OK, enough of the small talk. Plenty to get to from the Georgia Tech drubbing so let's get rolling...

-- The statistics say this play, the first from scrimmage, gained 8 yards. Meh. Not much noteworthy there, right?

Sometimes the most revealing stuff is happening away from that ball. This would represent one of those cases. A team that comes out flat does not block like this. Notice Deshaun Watson delivering one. Notice Charone Peake chasing his guy off the screen at the top. Notice left tackle Mitch Hyatt blocking, well, anyone around him. Notice Eric Mac Lain coming over to take out a guy. And, finally, notice Artavis Scott laying the wood. You often hear the coaches talk about the skill guys needing to play well without the ball, and this was a great tone-setter for that:



-- You could tell they were really trying to get it to Peake as much as possible early to get him some confidence and rhythm. Watson stared him down this whole play, and had Hunter Renfrow open on the left side earlier:



-- When you're playing the triple-option, it tends to help when you have a freak athlete who can play both the pitch man and the quarterback. It also helps when you have a guy who can set the edge as well as Travis Blanks does here:



-- For a while now a bunch of you have been asking when they're going to motion Ray-Ray McCloud into the backfield and give him the rock. Well, they did it here and you can probably see why they don't do it more often. McCloud needs to do a better job of holding onto the football, and holding it well above his hips. It certainly does not help that the lead blocker, Stanton Seckinger, gets blown back into McCloud's path. But you have to secure the ball.
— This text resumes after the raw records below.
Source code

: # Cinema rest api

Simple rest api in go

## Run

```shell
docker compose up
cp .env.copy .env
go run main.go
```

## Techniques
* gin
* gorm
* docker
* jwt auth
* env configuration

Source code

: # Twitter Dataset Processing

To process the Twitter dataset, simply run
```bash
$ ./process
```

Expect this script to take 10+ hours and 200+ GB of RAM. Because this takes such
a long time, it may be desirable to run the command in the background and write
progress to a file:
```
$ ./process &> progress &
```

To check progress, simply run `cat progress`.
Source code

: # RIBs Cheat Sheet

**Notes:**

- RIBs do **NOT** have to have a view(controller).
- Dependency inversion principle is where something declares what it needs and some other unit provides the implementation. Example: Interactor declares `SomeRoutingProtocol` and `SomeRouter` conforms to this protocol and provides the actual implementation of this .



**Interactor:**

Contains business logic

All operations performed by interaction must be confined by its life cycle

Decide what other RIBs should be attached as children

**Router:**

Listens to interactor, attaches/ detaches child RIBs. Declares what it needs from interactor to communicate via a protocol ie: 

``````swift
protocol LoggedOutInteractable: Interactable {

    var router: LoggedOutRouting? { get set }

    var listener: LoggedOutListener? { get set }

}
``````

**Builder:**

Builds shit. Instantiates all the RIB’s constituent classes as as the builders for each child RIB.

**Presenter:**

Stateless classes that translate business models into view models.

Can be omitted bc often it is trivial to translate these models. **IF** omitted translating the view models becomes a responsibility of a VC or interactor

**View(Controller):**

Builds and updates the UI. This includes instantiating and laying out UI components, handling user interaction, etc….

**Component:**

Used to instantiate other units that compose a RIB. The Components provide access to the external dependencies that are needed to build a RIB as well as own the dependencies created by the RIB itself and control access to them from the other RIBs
-- This is what defensive players dream about: You're sent on a blitz, right into a toss.

Kearse: "When I saw him pitch the ball, I knew it was a kill shot."
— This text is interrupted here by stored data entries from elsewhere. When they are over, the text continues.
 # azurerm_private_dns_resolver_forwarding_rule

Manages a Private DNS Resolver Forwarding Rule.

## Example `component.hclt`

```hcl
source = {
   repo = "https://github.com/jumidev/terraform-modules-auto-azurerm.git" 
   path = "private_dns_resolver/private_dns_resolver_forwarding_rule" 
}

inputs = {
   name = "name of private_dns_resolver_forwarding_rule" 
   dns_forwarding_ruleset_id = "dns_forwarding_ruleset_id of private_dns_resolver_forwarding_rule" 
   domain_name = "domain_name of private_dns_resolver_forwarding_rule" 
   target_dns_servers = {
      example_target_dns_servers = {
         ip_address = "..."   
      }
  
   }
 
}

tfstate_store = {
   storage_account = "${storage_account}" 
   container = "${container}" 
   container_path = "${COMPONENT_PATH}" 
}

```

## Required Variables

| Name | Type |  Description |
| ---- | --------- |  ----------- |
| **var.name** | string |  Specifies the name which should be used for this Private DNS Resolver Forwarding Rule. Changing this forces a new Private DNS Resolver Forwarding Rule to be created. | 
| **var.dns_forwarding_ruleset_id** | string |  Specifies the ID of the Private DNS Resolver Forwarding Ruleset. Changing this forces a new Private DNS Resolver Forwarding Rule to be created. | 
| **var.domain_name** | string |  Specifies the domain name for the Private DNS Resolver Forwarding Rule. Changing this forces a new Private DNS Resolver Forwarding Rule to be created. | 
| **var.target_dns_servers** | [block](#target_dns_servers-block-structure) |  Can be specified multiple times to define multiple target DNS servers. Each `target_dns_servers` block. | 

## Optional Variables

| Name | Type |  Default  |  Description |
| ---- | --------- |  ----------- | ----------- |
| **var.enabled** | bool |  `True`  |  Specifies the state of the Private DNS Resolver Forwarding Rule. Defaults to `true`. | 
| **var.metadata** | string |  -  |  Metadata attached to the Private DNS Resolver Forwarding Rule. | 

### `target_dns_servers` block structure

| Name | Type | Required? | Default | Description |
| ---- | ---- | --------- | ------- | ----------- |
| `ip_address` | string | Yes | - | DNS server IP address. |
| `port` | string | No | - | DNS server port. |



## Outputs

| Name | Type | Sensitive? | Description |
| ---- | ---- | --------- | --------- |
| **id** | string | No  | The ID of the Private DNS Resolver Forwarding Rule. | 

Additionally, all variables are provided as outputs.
-- A lot of stuff seems to go wrong on this play, a QB counter with Kelly Bryant. The right guard, Tyrone Crowder, appears to go the wrong way and runs right into pulling left guard Justin Falcinelli. Seckinger gets caught up in the wash and misses his guy. Zac Brooks misses his guy. Guessing this would be considered one of those "teachable moments" you get in a convincing victory.



-- The first deep ball for a touchdown looked like it could have been on Kearse. In fact, Ed Cunningham diagnosed it that way. In reality, T.J. Green had responsibility for it. You can see Green turn his hips here on the action to the left side. At that point it's over. Kearse was responsible for the sweep action to the right side. Kearse did, however jump an underneath route in the second half that allowed for that second deep touchdown. Here's the first:



My take on both of these plays is something less than alarm. When you have a defense that flows so hard and limits a triple-option offense to 71 yards, you're going to give something up on occasion. And there was no way Tech was going to beat Clemson by throwing the ball.
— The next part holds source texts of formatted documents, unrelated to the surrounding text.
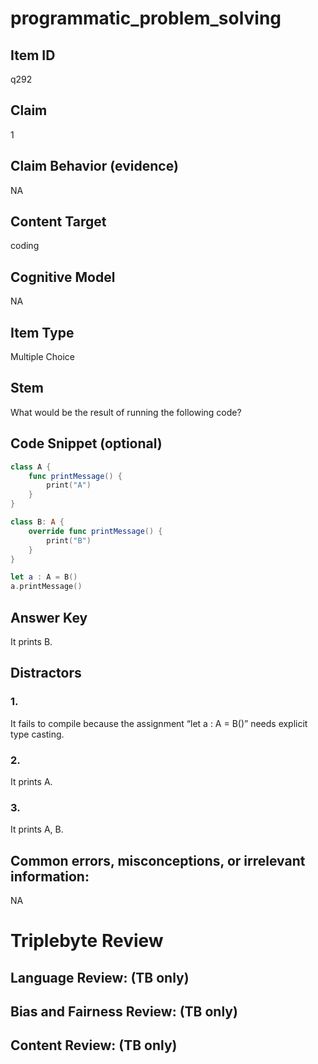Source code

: # programmatic_problem_solving

## Item ID
q292

## Claim
1

## Claim Behavior (evidence)
NA

## Content Target
coding

## Cognitive Model
NA

## Item Type
Multiple Choice

## Stem
What would be the result of running the following code?

## Code Snippet (optional)
```swift
class A {
    func printMessage() {
        print("A")
    }
}

class B: A {
    override func printMessage() {
        print("B")
    }
}

let a : A = B()
a.printMessage()
```

## Answer Key
It prints B.

## Distractors

### 1.
It fails to compile because the assignment “let a : A = B()” needs explicit type casting.

### 2.
It prints A.

### 3.
It prints A, B.

## Common errors, misconceptions, or irrelevant information:
NA

# Triplebyte Review


## Language Review: (TB only)


## Bias and Fairness Review: (TB only)


## Content Review: (TB only)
-- How many times did we see Georgia Tech's offense behind the chains? So many first downs for negative or zero yardage. That's so huge when you're playing that type of offense, because for them third-and-10 is pretty much death.

Here was a great tone-setter on the first play of the second half. Dorian O'Daniel with a monster game.



-- One of the things we got used to with Nuk Hopkins, Sammy Watkins, Martavis Bryant and Mike Williams was their ability to make the difficult catches look routine.

If you threw Hopkins or Williams 100 of these balls, how many would they bring down? Ninety-five?



Nothing against Peake, but the offense has to find someone who can make these catches with regularity.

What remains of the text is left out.